- _WHAT THE EXERCISE ASKS_
Whenever a line in the entries includes the word "without", copy that line out.

(Items listed in a dataset)
========================================================================
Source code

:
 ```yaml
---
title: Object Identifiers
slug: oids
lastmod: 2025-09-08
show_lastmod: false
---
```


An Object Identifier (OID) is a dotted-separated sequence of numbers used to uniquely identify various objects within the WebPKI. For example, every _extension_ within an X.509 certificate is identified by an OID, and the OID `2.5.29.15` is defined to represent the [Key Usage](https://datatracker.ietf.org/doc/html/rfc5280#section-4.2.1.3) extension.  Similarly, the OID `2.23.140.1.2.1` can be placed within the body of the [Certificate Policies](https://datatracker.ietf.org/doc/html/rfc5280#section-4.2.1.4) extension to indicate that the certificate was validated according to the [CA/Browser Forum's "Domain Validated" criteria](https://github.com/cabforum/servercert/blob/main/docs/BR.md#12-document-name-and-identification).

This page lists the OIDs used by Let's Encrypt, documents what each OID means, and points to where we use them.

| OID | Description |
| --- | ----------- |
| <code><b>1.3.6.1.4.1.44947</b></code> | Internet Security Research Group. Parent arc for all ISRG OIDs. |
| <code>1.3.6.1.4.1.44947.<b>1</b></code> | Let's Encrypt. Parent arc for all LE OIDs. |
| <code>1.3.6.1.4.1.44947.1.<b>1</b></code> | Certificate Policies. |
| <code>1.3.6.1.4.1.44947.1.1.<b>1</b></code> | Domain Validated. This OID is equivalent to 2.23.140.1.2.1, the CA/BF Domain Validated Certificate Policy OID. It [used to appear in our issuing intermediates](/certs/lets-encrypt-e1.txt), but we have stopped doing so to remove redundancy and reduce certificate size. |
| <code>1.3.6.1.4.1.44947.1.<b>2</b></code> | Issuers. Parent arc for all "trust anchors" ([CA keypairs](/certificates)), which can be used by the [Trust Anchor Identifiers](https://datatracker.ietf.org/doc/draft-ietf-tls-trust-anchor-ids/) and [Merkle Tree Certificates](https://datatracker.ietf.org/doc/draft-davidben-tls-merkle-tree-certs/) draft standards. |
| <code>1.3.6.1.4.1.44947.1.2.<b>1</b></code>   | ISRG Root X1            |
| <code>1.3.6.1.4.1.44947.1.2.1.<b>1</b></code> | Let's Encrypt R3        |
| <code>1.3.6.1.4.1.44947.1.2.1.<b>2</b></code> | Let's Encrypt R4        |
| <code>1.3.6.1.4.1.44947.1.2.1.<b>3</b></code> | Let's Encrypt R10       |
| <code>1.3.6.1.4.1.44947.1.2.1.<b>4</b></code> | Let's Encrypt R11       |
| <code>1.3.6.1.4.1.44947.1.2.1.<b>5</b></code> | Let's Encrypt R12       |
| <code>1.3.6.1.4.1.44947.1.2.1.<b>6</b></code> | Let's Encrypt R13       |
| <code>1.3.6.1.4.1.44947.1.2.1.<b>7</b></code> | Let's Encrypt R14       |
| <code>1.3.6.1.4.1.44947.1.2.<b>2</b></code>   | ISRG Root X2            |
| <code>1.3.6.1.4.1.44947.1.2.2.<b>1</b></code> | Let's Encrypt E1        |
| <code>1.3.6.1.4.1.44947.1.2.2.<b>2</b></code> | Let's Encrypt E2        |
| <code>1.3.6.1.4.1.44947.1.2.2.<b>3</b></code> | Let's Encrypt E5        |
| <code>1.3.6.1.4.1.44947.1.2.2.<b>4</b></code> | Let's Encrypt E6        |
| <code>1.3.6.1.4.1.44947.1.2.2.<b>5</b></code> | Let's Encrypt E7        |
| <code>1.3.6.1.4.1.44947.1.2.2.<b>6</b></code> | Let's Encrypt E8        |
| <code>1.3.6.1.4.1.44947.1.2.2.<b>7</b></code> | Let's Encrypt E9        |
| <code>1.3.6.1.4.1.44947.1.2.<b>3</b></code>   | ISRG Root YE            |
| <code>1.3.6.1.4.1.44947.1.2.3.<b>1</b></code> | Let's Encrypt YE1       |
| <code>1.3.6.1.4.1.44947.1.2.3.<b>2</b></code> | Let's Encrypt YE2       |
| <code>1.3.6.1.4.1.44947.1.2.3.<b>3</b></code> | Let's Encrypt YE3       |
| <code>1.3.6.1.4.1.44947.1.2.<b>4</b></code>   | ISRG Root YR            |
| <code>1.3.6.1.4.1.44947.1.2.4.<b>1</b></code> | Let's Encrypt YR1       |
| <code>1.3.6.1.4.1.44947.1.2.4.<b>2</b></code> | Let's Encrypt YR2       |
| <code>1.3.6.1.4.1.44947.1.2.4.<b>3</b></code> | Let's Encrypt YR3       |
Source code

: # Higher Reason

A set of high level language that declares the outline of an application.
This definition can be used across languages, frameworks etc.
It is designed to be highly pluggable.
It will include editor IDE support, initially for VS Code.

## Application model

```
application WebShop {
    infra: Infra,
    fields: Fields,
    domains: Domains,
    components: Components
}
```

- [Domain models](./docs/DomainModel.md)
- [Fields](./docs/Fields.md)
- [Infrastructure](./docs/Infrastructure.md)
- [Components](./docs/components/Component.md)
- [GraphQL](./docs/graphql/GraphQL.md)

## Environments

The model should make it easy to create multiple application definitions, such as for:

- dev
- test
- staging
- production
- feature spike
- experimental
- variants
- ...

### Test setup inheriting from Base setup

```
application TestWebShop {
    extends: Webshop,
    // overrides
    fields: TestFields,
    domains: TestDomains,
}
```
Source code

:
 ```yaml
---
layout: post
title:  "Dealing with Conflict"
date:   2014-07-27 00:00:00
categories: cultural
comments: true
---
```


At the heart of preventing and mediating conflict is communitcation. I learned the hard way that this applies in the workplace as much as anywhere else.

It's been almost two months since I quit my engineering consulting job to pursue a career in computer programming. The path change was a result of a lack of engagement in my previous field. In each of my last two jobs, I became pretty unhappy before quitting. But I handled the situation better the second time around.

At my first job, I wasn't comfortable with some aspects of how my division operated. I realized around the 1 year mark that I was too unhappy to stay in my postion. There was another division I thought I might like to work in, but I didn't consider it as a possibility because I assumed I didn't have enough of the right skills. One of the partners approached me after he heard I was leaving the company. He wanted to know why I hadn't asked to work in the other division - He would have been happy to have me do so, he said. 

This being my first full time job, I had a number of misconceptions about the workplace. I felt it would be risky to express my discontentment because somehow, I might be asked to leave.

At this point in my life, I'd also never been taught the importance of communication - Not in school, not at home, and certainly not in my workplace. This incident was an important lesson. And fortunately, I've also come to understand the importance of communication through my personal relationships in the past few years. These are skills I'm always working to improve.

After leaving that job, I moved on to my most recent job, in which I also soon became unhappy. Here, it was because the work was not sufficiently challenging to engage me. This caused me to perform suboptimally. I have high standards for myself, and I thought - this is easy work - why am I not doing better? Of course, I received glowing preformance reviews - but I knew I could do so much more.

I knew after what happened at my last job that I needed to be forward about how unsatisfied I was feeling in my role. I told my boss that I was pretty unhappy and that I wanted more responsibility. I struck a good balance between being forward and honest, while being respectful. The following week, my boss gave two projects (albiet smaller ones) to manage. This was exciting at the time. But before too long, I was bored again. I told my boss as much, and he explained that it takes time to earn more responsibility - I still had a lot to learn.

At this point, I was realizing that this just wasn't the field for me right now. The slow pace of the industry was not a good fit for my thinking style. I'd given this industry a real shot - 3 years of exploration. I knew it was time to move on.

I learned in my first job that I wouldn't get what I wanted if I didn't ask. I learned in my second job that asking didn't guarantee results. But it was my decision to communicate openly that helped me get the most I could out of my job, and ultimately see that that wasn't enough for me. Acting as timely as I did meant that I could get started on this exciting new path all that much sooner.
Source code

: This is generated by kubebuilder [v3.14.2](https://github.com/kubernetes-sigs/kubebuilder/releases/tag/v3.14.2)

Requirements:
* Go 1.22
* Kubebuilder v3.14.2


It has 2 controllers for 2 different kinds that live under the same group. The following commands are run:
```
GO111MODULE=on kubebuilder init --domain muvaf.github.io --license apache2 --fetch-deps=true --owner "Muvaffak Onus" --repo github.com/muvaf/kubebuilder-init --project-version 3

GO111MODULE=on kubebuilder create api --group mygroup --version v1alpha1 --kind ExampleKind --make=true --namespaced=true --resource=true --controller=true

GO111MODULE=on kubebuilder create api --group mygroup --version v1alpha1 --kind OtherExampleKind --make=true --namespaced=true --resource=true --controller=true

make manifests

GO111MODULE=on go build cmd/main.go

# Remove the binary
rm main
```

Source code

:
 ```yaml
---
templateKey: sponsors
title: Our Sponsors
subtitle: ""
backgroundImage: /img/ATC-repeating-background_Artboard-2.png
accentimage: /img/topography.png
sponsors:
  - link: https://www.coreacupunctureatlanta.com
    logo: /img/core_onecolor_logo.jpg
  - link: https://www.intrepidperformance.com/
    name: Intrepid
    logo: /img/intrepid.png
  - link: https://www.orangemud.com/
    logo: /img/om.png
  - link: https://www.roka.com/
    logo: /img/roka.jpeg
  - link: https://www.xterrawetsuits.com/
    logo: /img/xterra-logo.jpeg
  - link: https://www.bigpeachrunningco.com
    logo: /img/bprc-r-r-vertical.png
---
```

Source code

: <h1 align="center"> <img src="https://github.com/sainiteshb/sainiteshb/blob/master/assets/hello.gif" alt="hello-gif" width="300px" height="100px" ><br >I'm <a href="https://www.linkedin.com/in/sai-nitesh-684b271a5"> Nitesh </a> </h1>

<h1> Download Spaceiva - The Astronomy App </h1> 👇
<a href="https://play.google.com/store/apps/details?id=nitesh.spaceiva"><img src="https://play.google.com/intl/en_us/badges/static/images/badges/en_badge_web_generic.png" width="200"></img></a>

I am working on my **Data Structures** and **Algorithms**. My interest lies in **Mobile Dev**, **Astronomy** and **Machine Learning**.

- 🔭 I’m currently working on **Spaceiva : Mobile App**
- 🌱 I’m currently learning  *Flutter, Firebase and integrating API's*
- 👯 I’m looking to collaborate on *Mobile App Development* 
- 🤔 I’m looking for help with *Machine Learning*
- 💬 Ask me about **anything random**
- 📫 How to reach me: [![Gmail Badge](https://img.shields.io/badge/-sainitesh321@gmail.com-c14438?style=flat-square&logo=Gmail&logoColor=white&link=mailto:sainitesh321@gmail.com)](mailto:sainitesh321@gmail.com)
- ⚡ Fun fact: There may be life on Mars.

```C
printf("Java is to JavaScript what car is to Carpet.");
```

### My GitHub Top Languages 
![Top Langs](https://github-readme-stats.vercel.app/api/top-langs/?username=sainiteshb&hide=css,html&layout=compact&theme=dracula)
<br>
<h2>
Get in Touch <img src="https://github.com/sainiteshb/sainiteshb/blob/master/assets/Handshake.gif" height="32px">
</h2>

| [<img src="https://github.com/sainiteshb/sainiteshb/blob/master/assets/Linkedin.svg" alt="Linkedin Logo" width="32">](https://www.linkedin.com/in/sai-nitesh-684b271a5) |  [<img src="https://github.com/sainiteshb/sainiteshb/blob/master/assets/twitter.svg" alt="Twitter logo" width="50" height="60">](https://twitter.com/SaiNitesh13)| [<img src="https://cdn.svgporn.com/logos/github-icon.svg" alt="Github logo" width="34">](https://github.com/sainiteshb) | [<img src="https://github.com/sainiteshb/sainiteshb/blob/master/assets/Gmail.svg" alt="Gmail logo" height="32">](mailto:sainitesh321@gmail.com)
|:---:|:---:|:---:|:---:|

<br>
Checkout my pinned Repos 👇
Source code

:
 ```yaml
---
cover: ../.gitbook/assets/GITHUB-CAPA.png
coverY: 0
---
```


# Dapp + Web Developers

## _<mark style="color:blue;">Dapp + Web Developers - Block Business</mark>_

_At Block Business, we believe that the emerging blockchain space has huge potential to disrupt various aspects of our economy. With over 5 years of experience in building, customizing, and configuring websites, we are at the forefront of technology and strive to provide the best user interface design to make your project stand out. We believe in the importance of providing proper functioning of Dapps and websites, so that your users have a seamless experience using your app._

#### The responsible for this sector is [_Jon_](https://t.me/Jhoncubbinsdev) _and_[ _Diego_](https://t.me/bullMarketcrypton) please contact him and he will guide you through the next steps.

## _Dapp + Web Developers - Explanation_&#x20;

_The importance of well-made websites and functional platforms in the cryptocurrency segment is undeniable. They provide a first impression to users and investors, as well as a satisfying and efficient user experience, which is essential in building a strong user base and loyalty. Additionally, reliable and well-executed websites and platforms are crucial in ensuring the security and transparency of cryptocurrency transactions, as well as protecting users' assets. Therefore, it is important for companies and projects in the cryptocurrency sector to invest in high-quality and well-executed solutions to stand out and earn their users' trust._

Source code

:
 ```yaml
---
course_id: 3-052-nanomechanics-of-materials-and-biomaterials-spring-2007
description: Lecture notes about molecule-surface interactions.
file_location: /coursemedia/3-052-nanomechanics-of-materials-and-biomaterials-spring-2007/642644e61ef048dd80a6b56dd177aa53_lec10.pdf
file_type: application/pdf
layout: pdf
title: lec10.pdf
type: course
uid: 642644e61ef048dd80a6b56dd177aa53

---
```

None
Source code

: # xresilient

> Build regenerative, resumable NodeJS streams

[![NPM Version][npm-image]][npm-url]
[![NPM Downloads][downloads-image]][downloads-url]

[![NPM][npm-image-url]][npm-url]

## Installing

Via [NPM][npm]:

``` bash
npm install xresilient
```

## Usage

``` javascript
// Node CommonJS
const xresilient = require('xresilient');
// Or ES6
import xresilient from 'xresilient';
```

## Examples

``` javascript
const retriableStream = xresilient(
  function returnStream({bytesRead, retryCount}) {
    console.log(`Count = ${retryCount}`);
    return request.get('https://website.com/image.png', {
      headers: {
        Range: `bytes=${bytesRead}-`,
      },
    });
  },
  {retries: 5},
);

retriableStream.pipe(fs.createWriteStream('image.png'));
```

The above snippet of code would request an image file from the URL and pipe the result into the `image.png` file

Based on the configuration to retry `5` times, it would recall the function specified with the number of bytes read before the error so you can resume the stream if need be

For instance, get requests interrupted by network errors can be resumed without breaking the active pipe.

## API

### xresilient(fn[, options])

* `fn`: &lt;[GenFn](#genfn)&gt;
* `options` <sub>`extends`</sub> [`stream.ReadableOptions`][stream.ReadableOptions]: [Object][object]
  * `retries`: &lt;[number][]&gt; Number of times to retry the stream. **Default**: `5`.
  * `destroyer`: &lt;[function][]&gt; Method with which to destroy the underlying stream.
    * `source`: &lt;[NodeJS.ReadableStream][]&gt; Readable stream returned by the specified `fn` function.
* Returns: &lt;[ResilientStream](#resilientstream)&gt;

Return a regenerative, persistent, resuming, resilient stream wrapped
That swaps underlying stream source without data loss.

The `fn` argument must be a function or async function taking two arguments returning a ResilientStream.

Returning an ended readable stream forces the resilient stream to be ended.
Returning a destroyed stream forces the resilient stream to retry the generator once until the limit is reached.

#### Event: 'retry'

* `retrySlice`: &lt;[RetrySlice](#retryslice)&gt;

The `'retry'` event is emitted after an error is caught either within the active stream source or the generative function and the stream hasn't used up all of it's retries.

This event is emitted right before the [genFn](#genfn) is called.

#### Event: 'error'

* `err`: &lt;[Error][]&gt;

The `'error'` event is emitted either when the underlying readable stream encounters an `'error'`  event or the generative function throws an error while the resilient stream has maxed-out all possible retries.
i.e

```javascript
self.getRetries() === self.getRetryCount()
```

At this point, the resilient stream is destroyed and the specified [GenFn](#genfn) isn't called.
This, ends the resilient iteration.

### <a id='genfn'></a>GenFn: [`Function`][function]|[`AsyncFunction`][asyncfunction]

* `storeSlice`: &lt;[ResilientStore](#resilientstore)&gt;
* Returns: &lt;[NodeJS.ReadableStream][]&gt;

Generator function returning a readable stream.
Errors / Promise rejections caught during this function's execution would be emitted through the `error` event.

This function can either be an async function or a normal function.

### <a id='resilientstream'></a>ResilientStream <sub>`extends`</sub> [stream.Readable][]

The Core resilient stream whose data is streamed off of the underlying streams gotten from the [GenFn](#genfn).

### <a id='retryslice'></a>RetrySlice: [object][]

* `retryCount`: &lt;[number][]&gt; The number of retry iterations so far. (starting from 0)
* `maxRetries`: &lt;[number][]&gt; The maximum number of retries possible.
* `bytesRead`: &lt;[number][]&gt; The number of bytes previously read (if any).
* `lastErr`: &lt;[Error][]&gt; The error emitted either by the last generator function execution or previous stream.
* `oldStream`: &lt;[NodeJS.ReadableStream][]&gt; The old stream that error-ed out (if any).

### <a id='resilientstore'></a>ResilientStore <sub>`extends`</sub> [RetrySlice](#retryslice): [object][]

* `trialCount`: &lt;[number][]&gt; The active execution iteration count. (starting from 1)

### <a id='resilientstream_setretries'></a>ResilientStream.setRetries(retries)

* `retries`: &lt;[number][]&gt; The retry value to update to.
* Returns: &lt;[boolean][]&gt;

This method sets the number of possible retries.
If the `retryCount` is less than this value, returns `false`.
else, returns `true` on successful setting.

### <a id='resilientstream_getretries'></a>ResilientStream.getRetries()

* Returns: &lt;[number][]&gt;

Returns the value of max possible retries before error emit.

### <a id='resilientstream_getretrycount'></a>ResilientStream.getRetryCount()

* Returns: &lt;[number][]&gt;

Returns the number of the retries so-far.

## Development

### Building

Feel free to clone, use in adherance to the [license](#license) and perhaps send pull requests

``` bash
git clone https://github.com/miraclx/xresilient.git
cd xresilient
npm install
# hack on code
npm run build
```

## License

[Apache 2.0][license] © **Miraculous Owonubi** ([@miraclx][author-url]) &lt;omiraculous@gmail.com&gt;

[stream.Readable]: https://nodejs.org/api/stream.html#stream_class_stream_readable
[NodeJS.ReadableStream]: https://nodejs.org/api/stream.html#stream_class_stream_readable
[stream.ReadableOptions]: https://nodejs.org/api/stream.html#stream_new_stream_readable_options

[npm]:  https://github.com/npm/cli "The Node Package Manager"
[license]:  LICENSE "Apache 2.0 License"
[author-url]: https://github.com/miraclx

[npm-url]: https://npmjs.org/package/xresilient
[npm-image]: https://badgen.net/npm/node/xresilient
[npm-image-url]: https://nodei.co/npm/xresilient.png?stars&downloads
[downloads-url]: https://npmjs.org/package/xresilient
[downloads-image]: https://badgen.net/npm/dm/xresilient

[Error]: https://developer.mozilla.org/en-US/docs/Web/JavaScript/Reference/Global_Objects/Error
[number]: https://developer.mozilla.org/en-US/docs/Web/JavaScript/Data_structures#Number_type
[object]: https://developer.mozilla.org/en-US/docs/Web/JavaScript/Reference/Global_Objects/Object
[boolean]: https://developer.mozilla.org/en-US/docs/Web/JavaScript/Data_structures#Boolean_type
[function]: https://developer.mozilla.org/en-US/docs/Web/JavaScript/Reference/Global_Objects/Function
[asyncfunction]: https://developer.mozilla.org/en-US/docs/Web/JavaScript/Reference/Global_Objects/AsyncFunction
========================================================================
- _TASK RESULT_
For instance, get requests interrupted by network errors can be resumed without breaking the active pipe.
That swaps underlying stream source without data loss.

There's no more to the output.